Sambil terus memperhatikan, aku mendekati pulau itu. Ya, benar itu sebuah pulau kecil dan landai. Aku mengitarinya memeriksa apakah berpenghuni atau tidak. Aku berenang kearah barat pulau tersebut, mengitarinya dan mengawasinya dari jauh. Dengan teliti kuperhatikan bentuk-bentuk yang ada diatas pulau tersebut. Tidak ada bentuk manusia disana. Tidak ada perahu yang ditambatkan, itu artinya pulau ini kosong. Aku masih mengitarinya sekedar untuk lebih memastikan tidak ada makhluk hidup diatasnya, tetap kosong. Hanya batu besar hitam dilandainya pasir yang membentuk seperti sebuah kubus yang ringsek disana-sini. Aku memilih mendekati batu itu. Masih dalam keadaan waspada. Jika ternyata ada kehidupan dipulau ini, batu besar ini bisa kujadikan sebagai tempat persembunyian. Pepohonan dipulau itu bergoyang tertiup angin laut mengawasi gerak-gerikku.

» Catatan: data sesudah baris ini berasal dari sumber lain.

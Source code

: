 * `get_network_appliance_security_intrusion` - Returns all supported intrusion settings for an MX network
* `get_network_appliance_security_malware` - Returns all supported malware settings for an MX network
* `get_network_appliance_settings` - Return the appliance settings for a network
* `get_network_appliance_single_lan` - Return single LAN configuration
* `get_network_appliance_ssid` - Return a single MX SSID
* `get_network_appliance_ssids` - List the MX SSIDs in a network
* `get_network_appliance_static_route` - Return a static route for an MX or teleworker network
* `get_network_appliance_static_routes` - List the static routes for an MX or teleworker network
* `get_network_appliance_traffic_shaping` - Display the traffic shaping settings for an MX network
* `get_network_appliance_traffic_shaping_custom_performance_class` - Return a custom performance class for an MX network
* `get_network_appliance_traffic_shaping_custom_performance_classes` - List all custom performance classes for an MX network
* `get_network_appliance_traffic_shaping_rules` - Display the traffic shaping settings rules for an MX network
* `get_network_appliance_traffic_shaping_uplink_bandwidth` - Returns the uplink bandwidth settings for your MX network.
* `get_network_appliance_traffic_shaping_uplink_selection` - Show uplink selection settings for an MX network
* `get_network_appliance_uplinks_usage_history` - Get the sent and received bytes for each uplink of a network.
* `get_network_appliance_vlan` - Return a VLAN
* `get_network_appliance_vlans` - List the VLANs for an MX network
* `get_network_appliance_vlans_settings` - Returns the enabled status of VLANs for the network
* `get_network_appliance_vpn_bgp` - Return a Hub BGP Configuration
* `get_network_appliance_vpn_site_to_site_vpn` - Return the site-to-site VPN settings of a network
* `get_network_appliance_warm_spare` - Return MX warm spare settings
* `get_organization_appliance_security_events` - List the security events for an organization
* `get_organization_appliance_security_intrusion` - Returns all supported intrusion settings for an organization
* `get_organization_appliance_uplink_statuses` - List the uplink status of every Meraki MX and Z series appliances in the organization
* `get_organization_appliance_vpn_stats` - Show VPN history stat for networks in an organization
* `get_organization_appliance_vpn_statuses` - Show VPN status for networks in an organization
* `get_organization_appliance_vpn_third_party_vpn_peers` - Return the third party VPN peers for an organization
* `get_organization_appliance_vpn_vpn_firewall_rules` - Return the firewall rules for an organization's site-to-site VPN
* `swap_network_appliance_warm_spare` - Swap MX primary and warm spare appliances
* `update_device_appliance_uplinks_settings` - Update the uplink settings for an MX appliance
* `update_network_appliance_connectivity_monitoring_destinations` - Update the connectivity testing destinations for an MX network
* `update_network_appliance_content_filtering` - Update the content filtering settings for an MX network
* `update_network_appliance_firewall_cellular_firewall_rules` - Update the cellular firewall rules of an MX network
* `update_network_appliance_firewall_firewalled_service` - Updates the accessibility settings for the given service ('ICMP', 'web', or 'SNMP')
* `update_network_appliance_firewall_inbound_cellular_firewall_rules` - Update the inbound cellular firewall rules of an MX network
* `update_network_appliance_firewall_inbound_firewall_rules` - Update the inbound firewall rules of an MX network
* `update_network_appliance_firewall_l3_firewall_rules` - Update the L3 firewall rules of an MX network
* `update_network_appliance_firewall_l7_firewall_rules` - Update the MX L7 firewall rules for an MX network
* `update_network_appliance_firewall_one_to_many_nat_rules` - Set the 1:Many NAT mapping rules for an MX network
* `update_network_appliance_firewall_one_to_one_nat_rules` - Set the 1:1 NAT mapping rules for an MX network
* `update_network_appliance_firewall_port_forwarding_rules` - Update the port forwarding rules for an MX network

Dengan penuh kewaspadaan tingkat tinggi, kakiku mulai merasakan bisa menjejakkan langkah dipasir. Itu artinya aku sudah dipulau. Namun air laut masih menutupi tubuhku sebatas leher. Perlahan aku melangkah, mengendap-ngendap. Sungguh, aku sedang didera kelelahan yang luar biasa. Dengan kelelahan ini aku benar-benar tidak siap jika harus bertemu siapapun itu. Aku menyentuh batu kubus itu memastikan itu benar batu dan bukan makhluk hidup. Memperhatikan detail-detail bentuknya. Batu ini seperti dilemparkan kesini dari langit dan langsung menancap kokoh ke pantai berpasir hangat ini. Aku lalu mengintip dari baliknya, melihat jauh kedalam pulau. Tidak ada cahaya penerangan atau apapun. Sekarang aku bisa bernafas lega. Aku sudah yakin pulau ini tidak berpenghuni.

Begitu aku sudah yakin aku akan aman. Aku mulai mencari ranting dan dedaunan untuk alasku beristirahat. Aku memasuki hutannya, mematahkan beberapa ranting pohon, dan memanjat pohon kelapa mengambil buahnya. Menumpuk ranting yang sudah terkumpul dan menebar daun untuk alas. Aku duduk bersila dialasku mengahadap ranting-ranting yang siap kubakar sebagai penghangat. Untuk kali ini, aku beruntung menjadi manusia aneh. Seperti seorang penari bali yang jemarinya lentik, aku membiaskan api dari jemariku. Ranting langsung terbakar sempurna.

Aku meluruskan kakiku dan kedua tanganku menopang tubuh, kepalaku mendongak keatas. Seperti biasa, aku memperhatikan langit.

“Paman,, bagaimana keadaanmu dirumah? Aku tau kau pasti mengkhawatirkan aku,,” gumamku memecah kesunyian yang bersahabat dengan suara debur ombak.

Seketika aku membayangkan rahang kuat paman yang menegang jika ia sedang dalam keadaan khawatir akan kondisiku, lalu berganti dengan senyuman hangatnya dan tawa gelegarnya yang menyenangkan. Air mataku menetes. Tapi aku berusaha agar tidak sesenggukan, aku harus kuat dan berani. Bukankah sudah bertahun-tahun aku merencanakan ini semua. Cahaya bintang-bintang itu mulai pudar, airmataku ternyata jatuh tak henti-henti. Aku menarik ujung lengan bajuku untuk menghapus airmata rindu ini. Aku juga ingat Dandelion, aku sangat menyesal tidak memakai gelang kaki yang dia berikan padaku. Jujur saja, aku membutuhkan itu.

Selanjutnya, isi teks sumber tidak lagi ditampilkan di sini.